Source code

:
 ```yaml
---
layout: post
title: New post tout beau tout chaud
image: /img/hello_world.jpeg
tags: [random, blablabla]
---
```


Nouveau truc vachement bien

+++

The answer should repeat every line of the listing exactly.

Source code

:
 ```yaml
---
layout: post
title: New post tout beau tout chaud
image: /img/hello_world.jpeg
tags: [random, blablabla]
---
```


Nouveau truc vachement bien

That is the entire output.